I think it would lose mass, because the collision of matter and antimatter would convert whatever mass there is inside into energy.  Then energy has little to no mass.  That is why the theory says that black holes would evaporate to begin with.

 

Energy  contributes just as much to the Black hole's gravity as matter.  The amount of Energy generated by the matter-antimatter collision has a mass equivalent equal to the mass of the matter-antimatter combination that created it, and is responsible for the same amount of gravity. 

Black hole evaporation has nothing to do with the mass to energy ratio.  I think you might be confusing this with the fact that in order to evaporate, loss to Hawking radiation must exceed mass gain from other sources.  So for example, even in a near perfect vacuum, energy in the form of the CMBR is bombarding the BH, this energy, in the form of photons, is taken in and adds to the mass of the BH( another example of energy adding to the effective mass of the BH).  If the Black hole is large enough, its own Hawking temp is lower than the CMBR temp, you have a net gain of energy and the BH grows.  In order to evaporate, the BH must be a least small enough for its Hawking temp to exceed the background temp of the universe.

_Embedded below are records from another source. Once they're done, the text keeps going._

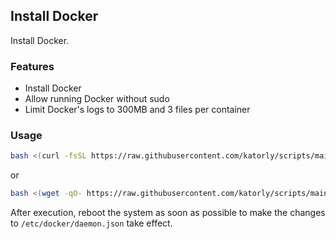 ## Install Docker
Install Docker.

### Features
- Install Docker
- Allow running Docker without sudo
- Limit Docker's logs to 300MB and 3 files per container

### Usage
```bash
bash <(curl -fsSL https://raw.githubusercontent.com/katorly/scripts/main/debian/docker/install.sh)
```
or
```bash
bash <(wget -qO- https://raw.githubusercontent.com/katorly/scripts/main/debian/docker/install.sh)
```

After execution, reboot the system as soon as possible to make the changes to `/etc/docker/daemon.json` take effect.
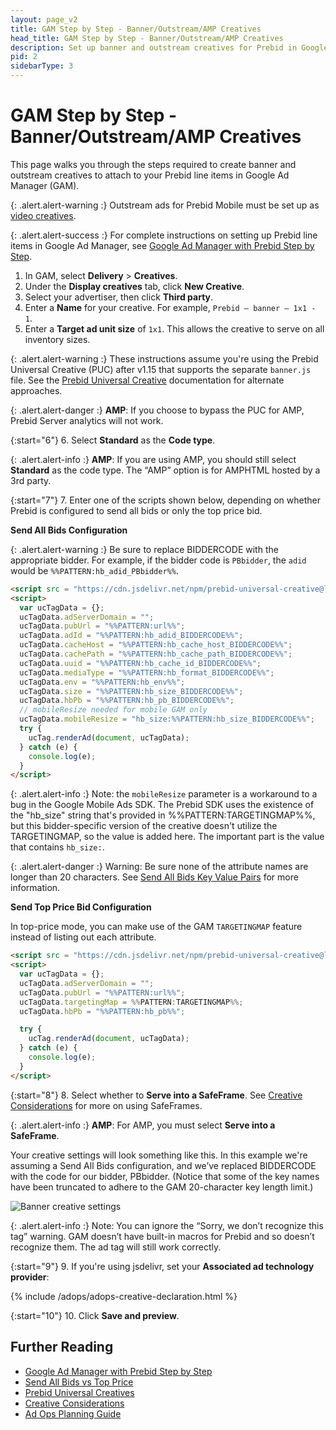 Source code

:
 ```yaml
---
layout: page_v2
title: GAM Step by Step - Banner/Outstream/AMP Creatives
head_title: GAM Step by Step - Banner/Outstream/AMP Creatives
description: Set up banner and outstream creatives for Prebid in Google Ad Manager.
pid: 2
sidebarType: 3
---
```


# GAM Step by Step - Banner/Outstream/AMP Creatives

This page walks you through the steps required to create banner and outstream creatives to attach to your Prebid line items in Google Ad Manager (GAM).

{: .alert.alert-warning :}
Outstream ads for Prebid Mobile must be set up as [video creatives](/adops/setting-up-prebid-video-in-dfp.html).

{: .alert.alert-success :}
For complete instructions on setting up Prebid line items in Google Ad Manager, see [Google Ad Manager with Prebid Step by Step](/adops/step-by-step.html).

1. In GAM, select **Delivery** > **Creatives**.
2. Under the **Display creatives** tab, click **New Creative**.
3. Select your advertiser, then click **Third party**.
4. Enter a **Name** for your creative. For example, `Prebid – banner – 1x1 - 1`.
5. Enter a **Target ad unit size** of `1x1`. This allows the creative to serve on all inventory sizes.

{: .alert.alert-warning :}
These instructions assume you're using the Prebid Universal Creative (PUC) after v1.15 that supports the separate `banner.js` file. See the [Prebid Universal Creative](/overview/prebid-universal-creative.html) documentation for alternate approaches.

{: .alert.alert-danger :}
**AMP**: If you choose to bypass the PUC for AMP, Prebid Server analytics will not work.

{:start="6"}
6. Select **Standard** as the **Code type**.

{: .alert.alert-info :}
**AMP**: If you are using AMP, you should still select **Standard** as the code type. The “AMP” option is for AMPHTML hosted by a 3rd party.

{:start="7"}
7. Enter one of the scripts shown below, depending on whether Prebid is configured to send all bids or only the top price bid.

**Send All Bids Configuration**

{: .alert.alert-warning :}
Be sure to replace BIDDERCODE with the appropriate bidder. For example, if the bidder code is `PBbidder`, the `adid` would be `%%PATTERN:hb_adid_PBbidder%%`.

```html
<script src = "https://cdn.jsdelivr.net/npm/prebid-universal-creative@latest/dist/%%PATTERN:hb_format%%.js"></script>
<script>
  var ucTagData = {};
  ucTagData.adServerDomain = "";
  ucTagData.pubUrl = "%%PATTERN:url%%";
  ucTagData.adId = "%%PATTERN:hb_adid_BIDDERCODE%%";
  ucTagData.cacheHost = "%%PATTERN:hb_cache_host_BIDDERCODE%%";
  ucTagData.cachePath = "%%PATTERN:hb_cache_path_BIDDERCODE%%";
  ucTagData.uuid = "%%PATTERN:hb_cache_id_BIDDERCODE%%";
  ucTagData.mediaType = "%%PATTERN:hb_format_BIDDERCODE%%";
  ucTagData.env = "%%PATTERN:hb_env%%";
  ucTagData.size = "%%PATTERN:hb_size_BIDDERCODE%%";
  ucTagData.hbPb = "%%PATTERN:hb_pb_BIDDERCODE%%";
  // mobileResize needed for mobile GAM only
  ucTagData.mobileResize = "hb_size:%%PATTERN:hb_size_BIDDERCODE%%";
  try {
    ucTag.renderAd(document, ucTagData);
  } catch (e) {
    console.log(e);
  }
</script>
```

{: .alert.alert-info :}
Note: the `mobileResize` parameter is a workaround to a bug in the Google Mobile Ads SDK. The Prebid SDK uses the existence of the "hb_size" string that's provided in %%PATTERN:TARGETINGMAP%%, but this bidder-specific version of the creative doesn't utilize the TARGETINGMAP, so the value is added here. The important part is the value that contains `hb_size:`.

{: .alert.alert-danger :}
Warning: Be sure none of the attribute names are longer than 20 characters. See [Send All Bids Key Value Pairs](/adops/send-all-vs-top-price.html#key-value-pairs) for more information.

**Send Top Price Bid Configuration**

In top-price mode, you can make use of the GAM `TARGETINGMAP` feature instead of listing out each attribute.

```html
<script src = "https://cdn.jsdelivr.net/npm/prebid-universal-creative@latest/dist/%%PATTERN:hb_format%%.js"></script>
<script>
  var ucTagData = {};
  ucTagData.adServerDomain = "";
  ucTagData.pubUrl = "%%PATTERN:url%%";
  ucTagData.targetingMap = %%PATTERN:TARGETINGMAP%%;
  ucTagData.hbPb = "%%PATTERN:hb_pb%%";

  try {
    ucTag.renderAd(document, ucTagData);
  } catch (e) {
    console.log(e);
  }
</script>
```

{:start="8"}
8. Select whether to **Serve into a SafeFrame**. See [Creative Considerations](/adops/creative-considerations.html) for more on using SafeFrames.

{: .alert.alert-info :}
**AMP**: For AMP, you must select **Serve into a SafeFrame**.

Your creative settings will look something like this. In this example we're assuming a Send All Bids configuration, and we’ve replaced BIDDERCODE with the code for our bidder, PBbidder. (Notice that some of the key names have been truncated to adhere to the GAM 20-character key length limit.)

![Banner creative settings](/assets/images/ad-ops/gam-sbs/banner-creative-settings.png)

{: .alert.alert-info :}
Note: You can ignore the “Sorry, we don’t recognize this tag” warning. GAM doesn’t have built-in macros for Prebid and so doesn’t recognize them. The ad tag will still work correctly.

{:start="9"}
9. If you're using jsdelivr, set your **Associated ad technology provider**:

{% include /adops/adops-creative-declaration.html %}

{:start="10"}
10. Click **Save and preview**.

## Further Reading

* [Google Ad Manager with Prebid Step by Step](/adops/step-by-step.html)
* [Send All Bids vs Top Price](/adops/send-all-vs-top-price.html)
* [Prebid Universal Creatives](/overview/prebid-universal-creative.html)
* [Creative Considerations](/adops/creative-considerations.html)
* [Ad Ops Planning Guide](/adops/adops-planning-guide.html)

10 minutes ago, Conjurer said:

The particle pairs are not generated from the energy of the black hole.  The are freely created particle pairs that are created and annihilated with each other everywhere in space.  The event horizon just creates the possibility for the situation where they do not annihilate each other which is a different situation for when the particles are created elsewhere.  These particle pairs have been discovered with the absence of black holes, since one has been created in the lab.  

I didn't say that the black hole causes the original particle pair creation.  But once the pair is separated by the event horizon, something has to make up for the sudden occurrence of a real particle outside of the event horizon. The BH is the available energy source to do this.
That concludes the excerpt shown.